-- Try it --
In the listing below, report how many lines include the string "minipage", giving only that number.
[Provided records Boundary: Start]
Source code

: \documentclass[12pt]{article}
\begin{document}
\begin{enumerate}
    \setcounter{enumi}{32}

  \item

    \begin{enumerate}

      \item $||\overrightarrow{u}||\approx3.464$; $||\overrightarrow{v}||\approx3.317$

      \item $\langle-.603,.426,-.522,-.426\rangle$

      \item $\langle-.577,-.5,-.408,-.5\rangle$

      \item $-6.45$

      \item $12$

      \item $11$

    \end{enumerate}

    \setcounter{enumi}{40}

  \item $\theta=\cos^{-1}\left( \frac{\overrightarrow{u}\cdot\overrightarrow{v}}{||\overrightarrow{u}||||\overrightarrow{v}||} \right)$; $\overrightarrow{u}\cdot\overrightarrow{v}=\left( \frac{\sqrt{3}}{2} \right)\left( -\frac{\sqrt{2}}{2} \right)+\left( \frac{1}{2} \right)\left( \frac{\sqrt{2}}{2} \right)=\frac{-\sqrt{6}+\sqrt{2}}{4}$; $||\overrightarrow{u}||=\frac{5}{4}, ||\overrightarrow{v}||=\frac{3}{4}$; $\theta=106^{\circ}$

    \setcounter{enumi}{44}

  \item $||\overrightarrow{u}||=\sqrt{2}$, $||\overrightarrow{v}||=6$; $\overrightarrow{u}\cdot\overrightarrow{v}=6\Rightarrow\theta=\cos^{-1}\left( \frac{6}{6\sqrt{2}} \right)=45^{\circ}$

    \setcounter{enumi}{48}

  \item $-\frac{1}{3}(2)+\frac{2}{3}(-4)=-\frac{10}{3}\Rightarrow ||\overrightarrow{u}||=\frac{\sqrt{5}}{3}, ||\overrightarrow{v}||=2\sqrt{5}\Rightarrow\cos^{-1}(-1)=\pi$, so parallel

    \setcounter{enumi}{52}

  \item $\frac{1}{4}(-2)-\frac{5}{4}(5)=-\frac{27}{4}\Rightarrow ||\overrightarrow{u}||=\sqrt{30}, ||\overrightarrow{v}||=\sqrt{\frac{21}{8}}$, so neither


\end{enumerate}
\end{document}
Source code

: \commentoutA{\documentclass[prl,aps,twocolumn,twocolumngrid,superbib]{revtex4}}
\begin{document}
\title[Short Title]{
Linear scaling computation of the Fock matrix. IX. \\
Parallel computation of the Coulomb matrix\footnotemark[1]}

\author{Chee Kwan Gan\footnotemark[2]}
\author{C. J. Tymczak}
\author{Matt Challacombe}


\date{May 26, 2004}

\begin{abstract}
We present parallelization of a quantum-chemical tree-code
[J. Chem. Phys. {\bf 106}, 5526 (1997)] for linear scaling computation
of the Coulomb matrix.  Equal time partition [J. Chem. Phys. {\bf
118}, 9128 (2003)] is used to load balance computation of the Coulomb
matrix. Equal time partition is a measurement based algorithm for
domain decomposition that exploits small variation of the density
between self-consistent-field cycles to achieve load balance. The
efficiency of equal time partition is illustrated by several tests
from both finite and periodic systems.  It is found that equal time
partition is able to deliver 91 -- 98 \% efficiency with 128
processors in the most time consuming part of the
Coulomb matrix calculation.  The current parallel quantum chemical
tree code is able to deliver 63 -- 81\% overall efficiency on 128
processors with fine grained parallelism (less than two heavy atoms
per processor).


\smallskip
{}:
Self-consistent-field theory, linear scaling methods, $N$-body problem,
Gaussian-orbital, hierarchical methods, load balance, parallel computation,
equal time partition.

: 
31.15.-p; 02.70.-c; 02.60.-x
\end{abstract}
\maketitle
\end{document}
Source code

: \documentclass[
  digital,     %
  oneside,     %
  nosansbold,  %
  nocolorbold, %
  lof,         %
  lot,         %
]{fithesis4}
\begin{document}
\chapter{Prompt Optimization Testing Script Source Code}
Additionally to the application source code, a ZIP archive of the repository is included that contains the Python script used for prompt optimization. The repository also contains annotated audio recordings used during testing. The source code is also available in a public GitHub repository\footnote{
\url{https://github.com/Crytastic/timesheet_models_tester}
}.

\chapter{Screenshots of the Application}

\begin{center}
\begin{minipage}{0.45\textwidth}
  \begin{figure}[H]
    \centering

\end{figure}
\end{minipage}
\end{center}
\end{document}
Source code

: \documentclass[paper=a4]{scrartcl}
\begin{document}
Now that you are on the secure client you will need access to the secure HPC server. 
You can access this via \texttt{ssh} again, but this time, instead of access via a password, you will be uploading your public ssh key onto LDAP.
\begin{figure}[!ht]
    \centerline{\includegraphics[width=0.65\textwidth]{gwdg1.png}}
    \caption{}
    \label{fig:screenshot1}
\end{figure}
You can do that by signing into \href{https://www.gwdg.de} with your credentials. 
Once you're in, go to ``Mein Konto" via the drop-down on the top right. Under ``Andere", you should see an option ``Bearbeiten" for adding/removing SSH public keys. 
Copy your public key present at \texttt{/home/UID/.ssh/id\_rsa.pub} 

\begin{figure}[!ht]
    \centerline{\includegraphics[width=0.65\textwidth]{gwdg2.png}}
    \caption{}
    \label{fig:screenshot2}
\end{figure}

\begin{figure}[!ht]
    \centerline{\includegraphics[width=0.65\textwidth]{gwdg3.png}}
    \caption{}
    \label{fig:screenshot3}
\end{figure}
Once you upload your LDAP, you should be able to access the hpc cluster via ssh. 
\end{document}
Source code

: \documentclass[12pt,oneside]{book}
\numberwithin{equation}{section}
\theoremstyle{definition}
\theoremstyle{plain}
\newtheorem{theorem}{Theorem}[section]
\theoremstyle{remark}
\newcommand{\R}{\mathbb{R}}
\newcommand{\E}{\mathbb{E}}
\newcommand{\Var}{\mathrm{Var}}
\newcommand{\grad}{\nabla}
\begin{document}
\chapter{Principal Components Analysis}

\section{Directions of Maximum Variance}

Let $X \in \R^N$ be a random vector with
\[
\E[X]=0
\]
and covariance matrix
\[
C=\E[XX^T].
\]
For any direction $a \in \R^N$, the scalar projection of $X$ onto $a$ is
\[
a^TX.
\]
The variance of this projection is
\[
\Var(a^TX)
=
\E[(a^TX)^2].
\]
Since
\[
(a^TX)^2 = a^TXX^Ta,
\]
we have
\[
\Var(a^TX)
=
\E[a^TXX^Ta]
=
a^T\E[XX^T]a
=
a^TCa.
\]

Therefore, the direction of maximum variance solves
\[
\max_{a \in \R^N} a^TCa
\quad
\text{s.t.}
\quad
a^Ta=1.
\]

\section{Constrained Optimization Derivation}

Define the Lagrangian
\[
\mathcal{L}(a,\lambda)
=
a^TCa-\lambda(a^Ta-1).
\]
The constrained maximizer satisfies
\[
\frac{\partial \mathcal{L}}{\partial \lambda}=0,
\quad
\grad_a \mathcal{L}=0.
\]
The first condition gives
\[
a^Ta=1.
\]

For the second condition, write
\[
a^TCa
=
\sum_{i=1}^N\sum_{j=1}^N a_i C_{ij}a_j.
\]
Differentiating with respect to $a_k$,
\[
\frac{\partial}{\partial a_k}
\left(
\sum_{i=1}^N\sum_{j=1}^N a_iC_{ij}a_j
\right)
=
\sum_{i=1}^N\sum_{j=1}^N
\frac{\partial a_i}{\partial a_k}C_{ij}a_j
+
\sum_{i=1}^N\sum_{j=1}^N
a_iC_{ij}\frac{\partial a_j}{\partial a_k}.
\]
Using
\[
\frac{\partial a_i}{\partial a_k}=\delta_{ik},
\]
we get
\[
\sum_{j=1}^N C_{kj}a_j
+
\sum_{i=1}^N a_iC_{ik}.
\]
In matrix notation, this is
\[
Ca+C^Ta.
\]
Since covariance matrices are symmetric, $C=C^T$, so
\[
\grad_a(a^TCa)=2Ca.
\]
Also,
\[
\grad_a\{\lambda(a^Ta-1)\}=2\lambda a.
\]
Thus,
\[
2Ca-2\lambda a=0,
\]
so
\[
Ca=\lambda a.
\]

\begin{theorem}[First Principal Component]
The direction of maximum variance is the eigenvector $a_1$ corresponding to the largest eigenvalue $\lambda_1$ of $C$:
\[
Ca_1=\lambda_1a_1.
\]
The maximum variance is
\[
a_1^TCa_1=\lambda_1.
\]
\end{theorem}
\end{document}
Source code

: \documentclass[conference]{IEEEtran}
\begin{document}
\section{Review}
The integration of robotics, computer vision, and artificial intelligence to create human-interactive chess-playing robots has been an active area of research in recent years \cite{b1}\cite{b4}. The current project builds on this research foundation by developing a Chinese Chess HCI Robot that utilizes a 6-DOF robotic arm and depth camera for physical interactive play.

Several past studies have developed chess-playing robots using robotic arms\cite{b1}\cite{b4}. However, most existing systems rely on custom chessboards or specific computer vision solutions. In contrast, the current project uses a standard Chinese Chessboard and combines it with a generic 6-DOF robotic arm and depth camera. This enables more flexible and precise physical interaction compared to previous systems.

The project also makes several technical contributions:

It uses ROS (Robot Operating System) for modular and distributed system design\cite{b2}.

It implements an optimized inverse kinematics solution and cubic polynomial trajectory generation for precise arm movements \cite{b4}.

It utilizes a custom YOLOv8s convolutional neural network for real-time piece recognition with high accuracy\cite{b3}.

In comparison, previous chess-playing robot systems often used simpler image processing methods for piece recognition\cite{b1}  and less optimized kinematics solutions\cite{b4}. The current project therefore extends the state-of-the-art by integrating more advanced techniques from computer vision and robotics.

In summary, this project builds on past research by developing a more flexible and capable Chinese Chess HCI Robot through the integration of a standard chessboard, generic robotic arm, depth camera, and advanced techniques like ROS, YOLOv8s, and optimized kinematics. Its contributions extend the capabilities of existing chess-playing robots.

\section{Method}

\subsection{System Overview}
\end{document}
[Provided records Boundary: End]
-- Reply to the task --
2